Creation Bits

This blog has been superceded, and is only here for archive purposes. The latest blog posts, depending on topic, can be found at one of the blogs at the new location!

These are very uneditted and underthought ideas that I get while debating the creation/evolution debate. This is the more-often-updated but less-thought-out version of the crevo blog.

Tuesday, August 23, 2005

Materialism and Theism

I thought I'd post what I posted in Dembski's blog in response to a post by "Dan S." (see the link for full context -- it's the second comment if the link doesn't take you there directly).


The writer dramatically overstates mainstream acceptance of ID research.


Mainstream where? Mainstream science? Maybe. Mainstream America, the acceptance is probably understated. While science itself cannot be determined by popular vote, what belongs in publicly-funded governmental education science programs certainly should be, unless we believe in rule by a "priestly class". As Philip Johnson points out, the public thinks that it may have been hoodwinked on this one, and is now demanding an open, public audit of the books.


To talk about an atheistic, materialistic worldview conflates methodological and metaphysical naturalism, and suggests that science - at least mainstream science - is in some way “atheistic,”


It depends. There are two things here:

When you deal with the ordinary events that occur ordinarily on any given day, you are discussing things that can be empirically determined. However, when you get into specifics - that X or Y did or did not happen in history - then you are espousing beyond strictly empirical science. As Stephen Hawking said, no cosmology is independent of philosophy.

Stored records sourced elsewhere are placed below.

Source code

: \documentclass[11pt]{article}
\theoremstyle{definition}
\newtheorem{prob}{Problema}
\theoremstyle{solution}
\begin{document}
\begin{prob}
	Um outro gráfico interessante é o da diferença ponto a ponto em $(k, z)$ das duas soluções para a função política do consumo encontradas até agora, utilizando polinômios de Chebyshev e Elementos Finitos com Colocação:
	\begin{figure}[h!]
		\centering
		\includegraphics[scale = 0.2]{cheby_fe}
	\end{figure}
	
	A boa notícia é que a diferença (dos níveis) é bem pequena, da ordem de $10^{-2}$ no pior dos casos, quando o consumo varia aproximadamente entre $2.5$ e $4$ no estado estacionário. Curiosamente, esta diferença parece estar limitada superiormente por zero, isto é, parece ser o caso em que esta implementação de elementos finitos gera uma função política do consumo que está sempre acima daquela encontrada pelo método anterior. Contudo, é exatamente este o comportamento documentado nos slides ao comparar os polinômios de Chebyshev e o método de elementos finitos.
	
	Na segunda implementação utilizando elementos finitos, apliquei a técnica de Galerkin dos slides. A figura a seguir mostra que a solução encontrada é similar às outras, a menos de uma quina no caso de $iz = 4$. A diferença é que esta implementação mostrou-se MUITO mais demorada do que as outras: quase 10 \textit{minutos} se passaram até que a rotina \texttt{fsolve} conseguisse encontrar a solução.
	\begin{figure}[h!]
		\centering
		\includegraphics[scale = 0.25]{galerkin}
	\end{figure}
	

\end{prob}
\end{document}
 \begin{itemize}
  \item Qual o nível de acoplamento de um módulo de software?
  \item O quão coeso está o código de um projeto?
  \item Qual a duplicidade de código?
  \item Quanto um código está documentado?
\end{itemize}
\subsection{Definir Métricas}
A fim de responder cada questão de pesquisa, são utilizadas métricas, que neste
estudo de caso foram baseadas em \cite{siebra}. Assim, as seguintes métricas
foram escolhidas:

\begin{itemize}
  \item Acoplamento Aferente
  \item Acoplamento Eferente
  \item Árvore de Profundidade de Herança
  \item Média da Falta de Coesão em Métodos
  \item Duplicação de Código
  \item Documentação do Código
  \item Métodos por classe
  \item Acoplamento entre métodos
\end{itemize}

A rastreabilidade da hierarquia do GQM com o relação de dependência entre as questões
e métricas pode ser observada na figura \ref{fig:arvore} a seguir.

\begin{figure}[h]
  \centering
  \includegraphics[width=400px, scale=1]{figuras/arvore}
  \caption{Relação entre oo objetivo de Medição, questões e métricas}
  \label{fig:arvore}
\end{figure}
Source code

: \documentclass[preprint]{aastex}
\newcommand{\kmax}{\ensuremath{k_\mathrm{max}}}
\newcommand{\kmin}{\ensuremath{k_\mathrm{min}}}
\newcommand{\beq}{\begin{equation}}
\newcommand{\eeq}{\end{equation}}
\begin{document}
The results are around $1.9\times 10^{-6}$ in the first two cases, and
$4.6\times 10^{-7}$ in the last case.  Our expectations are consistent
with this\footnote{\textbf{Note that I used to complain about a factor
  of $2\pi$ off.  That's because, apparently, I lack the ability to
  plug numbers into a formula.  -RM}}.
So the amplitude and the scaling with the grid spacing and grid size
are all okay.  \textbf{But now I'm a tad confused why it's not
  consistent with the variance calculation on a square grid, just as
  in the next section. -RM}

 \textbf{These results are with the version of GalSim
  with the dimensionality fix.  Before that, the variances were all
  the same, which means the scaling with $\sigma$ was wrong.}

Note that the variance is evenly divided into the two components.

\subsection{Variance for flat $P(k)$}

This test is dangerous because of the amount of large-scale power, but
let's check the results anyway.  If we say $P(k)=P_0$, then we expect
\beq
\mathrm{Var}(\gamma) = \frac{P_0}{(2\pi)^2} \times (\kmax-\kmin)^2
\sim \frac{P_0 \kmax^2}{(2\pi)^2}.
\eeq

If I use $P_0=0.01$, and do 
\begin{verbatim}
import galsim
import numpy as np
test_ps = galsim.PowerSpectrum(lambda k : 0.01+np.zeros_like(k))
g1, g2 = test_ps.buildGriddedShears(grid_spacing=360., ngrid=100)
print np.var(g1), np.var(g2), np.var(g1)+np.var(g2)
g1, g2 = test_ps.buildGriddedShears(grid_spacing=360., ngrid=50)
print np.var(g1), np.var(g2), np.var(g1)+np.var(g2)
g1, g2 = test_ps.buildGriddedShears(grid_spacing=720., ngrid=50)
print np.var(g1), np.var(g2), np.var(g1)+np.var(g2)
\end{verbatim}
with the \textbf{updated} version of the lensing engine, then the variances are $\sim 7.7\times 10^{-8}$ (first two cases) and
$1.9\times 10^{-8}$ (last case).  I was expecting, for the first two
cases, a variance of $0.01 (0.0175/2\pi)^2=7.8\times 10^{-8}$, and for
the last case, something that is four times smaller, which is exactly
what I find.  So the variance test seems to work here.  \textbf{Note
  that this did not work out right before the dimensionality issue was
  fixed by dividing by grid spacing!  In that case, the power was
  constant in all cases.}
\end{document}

So to present a cosmology IS EXACTLY to present a specific philosophy. If science is the study of the "normal rules", to say that a given past event or set of past events must have occurred exactly according to the "normal rules" is to make a philosophical statement that the "normal rules" can never be broken. This is beyond the bounds of empirical science and stretch into philosophy, and is precisely the pretext on which the inference of unguided design and universal common ancestry are based.

Second, there is the question of whether or not even the "normal rules" can entirely be determined in terms of material causes. If humans have free will, then the will cannot entirely be determined in terms of material causes. That is not to say that there are no material causes involved in someone's will -- noone doubts that material causes do come into play. However, to say that there are _only_ material causes is to reach beyond the available evidence and to posit something that is both unsupported and philosophical, not empirical.

The question that Intelligent Design asks, is "are there only material causes", and "are there ways of identifying features that have been set by non-material causes". Intelligent Design says that intelligences (including our own) are not wholly subject to material causes, and in fact such non-material causes leave a distinctive ordering on material matter. This ordering can be measured, and the existence of a designer can be inferred based on the organizing characteristics of what is being examined.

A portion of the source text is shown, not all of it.